Les publications hors cycles
Chez Edmond Charlot éditeur
Le jeune libraire-éditeur Edmond Charlot publie à Alger, avant la guerre, les deux premiers essais d'Albert Camus :
- En 1937 L’Envers et l’Endroit, recueil de cinq textes entre récits et essais dans lesquels Camus, lors de sa réédition en 1958, voit la « source » de son œuvre :
« Pour moi, je sais que ma source est dans L’Envers et l’Endroit, dans ce monde de pauvreté et de lumière où j’ai longtemps vécu et dont le souvenir me préserve encore des deux dangers contraires qui menacent tout artiste, le ressentiment et la satisfaction». Œuvres Complètes, I, p. 32 La figure de la mère silencieuse apparaît dans ce premier ouvrage. On la retrouve dans L’Etranger, La Peste ou Le Premier Homme.
- En 1958, Camus rêve de mettre « encore au centre de cette œuvre l’admirable silence d’une mère et l’effort d’un homme pour retrouver une justice ou un amour qui équilibre ce silence ».
- En 1939, les quatre essais de Noces mêlent récit, poésie et réflexion philosophique. Ces textes prennent parfois, tout comme ceux de L’Envers et l’Endroit, un tour autobiographique. Ce recueil, dont le titre invite au lyrisme, dit l’accord de l’homme et du monde.
- Charlot publiera enfin, en mai 1950, Le Minotaure ou la halte d’Oran, écrit en 1939 et qui sera intégré dans L’Eté en 1954.
Chez Gallimard éditeur
- Camus réunit en 1954 sous le titre L’Eté, huit textes écrits entre 1939 et 1953. Le recueil s’articule autour du thème « solaire » ; il oscille entre espoir et souvenir.

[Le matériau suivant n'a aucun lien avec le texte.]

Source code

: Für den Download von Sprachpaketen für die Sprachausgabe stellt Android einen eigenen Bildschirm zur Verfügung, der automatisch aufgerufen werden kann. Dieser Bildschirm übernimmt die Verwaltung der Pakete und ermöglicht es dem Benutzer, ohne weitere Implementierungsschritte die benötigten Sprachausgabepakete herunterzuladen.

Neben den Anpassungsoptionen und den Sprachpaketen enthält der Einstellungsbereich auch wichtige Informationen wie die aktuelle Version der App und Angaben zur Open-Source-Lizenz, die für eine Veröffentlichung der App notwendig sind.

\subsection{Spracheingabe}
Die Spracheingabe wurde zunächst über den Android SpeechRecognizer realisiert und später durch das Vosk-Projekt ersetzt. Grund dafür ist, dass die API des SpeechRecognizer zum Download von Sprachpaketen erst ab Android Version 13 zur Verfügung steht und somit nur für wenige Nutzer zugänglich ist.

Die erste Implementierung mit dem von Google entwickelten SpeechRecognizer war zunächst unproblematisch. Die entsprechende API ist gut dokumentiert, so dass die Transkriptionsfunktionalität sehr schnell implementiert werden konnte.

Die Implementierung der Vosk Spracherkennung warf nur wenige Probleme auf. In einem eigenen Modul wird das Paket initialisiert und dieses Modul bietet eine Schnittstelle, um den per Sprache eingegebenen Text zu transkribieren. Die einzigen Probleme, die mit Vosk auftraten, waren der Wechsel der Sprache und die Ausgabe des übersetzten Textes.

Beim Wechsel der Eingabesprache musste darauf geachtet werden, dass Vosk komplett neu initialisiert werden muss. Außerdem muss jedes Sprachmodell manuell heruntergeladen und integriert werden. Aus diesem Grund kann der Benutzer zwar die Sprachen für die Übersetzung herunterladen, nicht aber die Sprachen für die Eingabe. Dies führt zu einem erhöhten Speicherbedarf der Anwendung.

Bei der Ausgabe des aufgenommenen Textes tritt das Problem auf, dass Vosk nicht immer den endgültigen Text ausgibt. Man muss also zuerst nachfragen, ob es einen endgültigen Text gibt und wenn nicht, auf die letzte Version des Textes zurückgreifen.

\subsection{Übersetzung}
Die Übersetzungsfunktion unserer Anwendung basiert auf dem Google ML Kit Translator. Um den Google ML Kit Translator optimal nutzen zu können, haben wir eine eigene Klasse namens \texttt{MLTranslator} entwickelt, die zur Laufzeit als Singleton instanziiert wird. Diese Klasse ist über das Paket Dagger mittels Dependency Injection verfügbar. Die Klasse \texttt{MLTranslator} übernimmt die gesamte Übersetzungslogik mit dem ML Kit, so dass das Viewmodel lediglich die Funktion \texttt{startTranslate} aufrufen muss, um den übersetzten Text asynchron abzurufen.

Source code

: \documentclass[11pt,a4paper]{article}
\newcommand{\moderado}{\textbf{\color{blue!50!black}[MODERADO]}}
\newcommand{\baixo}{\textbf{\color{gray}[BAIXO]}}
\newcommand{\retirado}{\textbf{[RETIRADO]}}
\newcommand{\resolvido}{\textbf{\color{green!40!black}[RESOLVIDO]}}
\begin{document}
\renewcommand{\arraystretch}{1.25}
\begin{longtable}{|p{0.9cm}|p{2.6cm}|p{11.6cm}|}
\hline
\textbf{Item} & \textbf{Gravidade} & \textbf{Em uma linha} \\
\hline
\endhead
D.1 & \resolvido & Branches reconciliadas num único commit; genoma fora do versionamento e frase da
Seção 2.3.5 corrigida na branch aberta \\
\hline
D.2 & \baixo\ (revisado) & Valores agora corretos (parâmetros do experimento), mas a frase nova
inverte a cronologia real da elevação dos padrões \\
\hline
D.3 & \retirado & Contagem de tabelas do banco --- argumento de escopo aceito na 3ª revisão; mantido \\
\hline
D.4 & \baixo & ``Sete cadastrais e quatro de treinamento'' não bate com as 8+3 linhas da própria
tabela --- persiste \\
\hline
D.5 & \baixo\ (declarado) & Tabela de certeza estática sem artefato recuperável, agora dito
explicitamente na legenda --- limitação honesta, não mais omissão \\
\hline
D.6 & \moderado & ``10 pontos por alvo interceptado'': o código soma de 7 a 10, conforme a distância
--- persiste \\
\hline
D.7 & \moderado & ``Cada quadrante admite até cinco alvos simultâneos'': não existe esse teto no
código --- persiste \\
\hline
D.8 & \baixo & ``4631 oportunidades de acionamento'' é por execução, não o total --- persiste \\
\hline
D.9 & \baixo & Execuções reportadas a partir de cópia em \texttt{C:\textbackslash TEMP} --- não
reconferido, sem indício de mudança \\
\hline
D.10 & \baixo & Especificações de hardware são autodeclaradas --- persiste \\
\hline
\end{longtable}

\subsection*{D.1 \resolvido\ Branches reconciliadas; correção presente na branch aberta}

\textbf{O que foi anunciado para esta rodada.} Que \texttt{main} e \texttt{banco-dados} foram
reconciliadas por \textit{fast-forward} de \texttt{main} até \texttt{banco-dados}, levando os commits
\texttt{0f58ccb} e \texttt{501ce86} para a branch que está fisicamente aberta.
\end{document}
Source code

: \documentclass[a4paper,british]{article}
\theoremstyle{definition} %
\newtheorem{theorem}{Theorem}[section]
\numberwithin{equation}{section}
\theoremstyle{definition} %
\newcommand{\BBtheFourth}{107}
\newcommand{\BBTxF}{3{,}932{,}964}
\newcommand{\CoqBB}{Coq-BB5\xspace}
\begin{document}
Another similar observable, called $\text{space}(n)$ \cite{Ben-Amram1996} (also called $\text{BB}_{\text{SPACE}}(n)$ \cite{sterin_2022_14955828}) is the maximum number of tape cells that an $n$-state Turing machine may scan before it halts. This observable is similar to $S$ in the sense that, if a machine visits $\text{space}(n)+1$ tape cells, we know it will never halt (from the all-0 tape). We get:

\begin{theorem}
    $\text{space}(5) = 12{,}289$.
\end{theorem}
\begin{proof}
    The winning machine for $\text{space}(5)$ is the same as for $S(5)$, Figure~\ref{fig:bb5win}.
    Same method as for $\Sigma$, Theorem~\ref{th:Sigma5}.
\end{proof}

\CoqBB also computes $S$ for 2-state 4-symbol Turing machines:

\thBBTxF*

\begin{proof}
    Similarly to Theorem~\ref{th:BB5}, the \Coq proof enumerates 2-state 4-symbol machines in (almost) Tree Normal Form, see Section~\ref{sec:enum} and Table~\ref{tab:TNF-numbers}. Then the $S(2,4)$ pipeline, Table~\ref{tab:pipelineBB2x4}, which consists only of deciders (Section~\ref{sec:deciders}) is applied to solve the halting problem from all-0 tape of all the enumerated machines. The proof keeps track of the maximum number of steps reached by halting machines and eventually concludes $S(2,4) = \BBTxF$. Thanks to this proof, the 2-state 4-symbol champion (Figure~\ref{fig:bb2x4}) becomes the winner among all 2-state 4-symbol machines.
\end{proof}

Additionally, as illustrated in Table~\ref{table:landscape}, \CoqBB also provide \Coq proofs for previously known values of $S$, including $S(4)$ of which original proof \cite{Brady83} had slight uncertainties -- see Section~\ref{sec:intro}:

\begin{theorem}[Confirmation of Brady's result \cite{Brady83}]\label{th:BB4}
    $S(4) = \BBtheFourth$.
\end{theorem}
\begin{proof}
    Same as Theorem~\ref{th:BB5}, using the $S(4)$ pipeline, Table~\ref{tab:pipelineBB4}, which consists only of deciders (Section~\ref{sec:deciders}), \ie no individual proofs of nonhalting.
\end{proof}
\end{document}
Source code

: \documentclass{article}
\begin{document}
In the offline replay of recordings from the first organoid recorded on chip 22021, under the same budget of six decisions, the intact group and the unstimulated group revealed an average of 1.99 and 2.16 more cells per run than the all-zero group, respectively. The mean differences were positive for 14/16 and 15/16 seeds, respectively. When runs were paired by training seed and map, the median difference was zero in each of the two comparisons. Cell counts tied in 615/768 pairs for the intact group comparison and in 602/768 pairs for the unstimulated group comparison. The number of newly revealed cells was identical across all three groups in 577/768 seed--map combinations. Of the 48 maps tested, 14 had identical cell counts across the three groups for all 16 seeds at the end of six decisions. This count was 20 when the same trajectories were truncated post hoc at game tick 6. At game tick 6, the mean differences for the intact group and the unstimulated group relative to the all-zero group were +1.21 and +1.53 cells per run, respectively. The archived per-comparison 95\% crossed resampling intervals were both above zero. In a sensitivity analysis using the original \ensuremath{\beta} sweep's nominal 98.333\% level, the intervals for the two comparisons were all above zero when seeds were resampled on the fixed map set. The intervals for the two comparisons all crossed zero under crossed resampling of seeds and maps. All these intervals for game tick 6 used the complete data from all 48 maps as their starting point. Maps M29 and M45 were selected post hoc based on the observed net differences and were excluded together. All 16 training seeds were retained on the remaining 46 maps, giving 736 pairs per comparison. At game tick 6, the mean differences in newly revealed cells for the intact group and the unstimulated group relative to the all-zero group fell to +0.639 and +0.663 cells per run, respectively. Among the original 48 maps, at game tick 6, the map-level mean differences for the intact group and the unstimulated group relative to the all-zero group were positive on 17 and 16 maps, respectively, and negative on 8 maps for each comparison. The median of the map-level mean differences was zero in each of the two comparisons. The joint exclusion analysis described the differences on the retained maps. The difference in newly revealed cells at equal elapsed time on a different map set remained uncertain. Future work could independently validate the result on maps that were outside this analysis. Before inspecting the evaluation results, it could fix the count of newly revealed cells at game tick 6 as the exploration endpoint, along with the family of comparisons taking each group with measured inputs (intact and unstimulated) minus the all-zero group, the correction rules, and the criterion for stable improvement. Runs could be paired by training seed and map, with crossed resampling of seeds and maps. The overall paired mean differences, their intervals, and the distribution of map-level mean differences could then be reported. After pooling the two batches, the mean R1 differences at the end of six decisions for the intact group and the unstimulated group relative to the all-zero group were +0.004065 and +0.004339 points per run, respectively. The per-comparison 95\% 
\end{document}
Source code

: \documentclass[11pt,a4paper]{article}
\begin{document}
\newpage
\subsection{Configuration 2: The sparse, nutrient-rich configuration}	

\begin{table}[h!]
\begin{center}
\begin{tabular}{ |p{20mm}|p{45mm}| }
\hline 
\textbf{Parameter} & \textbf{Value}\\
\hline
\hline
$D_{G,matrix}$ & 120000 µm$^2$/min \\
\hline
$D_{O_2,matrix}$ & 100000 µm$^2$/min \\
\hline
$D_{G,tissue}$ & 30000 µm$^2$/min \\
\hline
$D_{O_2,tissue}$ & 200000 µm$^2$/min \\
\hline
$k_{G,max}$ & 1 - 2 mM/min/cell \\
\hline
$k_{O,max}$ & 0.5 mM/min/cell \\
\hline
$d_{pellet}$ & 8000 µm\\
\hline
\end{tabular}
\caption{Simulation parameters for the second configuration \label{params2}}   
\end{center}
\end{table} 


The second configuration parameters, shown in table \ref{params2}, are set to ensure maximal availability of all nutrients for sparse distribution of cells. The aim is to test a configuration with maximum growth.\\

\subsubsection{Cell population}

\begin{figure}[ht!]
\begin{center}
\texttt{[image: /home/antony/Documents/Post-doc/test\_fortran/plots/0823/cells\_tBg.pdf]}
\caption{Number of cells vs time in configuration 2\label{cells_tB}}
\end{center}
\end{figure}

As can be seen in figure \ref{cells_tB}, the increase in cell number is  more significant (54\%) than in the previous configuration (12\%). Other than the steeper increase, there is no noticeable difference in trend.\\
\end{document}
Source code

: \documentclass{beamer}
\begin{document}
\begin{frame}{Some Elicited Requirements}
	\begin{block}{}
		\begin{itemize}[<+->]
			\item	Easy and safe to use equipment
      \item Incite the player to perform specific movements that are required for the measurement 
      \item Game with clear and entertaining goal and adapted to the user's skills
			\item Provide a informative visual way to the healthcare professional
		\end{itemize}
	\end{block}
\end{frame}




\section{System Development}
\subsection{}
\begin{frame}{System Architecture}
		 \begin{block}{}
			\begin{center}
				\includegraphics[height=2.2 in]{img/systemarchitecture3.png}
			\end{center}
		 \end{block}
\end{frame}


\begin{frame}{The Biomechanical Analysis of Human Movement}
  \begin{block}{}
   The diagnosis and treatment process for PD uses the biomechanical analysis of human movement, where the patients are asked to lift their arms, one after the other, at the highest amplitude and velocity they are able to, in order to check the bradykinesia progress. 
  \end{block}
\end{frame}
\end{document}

Selon Camus, « une sorte de fil d’or » unit Noces à L’Eté.
- Avec La Chute, en 1956, Camus met fin à un silence relatif et renoue avec la fiction. Ce récit, qui appartenait à l’origine aux nouvelles de L’Exil etle Royaume, revient sur la querelle avec les existentialistes. Réfugié dans l’enfer des canaux d’Amsterdam, Jean-Baptiste Clamence, ancien avocat parisien, conseiller des truands, receleur, devenu « juge-pénitent », garde toujours la maîtrise de la parole dans un monologue très théâtralisé.
- En 1957, L’Exil et le Royaume révèle la maîtrise de l’écriture camusienne. A partir d’un schéma très simple, d’une situation banale, l’auteur livre six nouvelles d’une étonnante variété quant aux titres, aux lieux, aux protagonistes. Le recueil traite, nous dit Camus dans le Prière d’insérer, du thème de l’exil « de six façon différentes, depuis le monologue intérieur jusqu’aux récits réalistes. […] Quant au royaume dont il est question aussi, dans le titre, il coïncide avec une certaine vie libre et nue que nous avons à retrouver, pour renaître enfin ».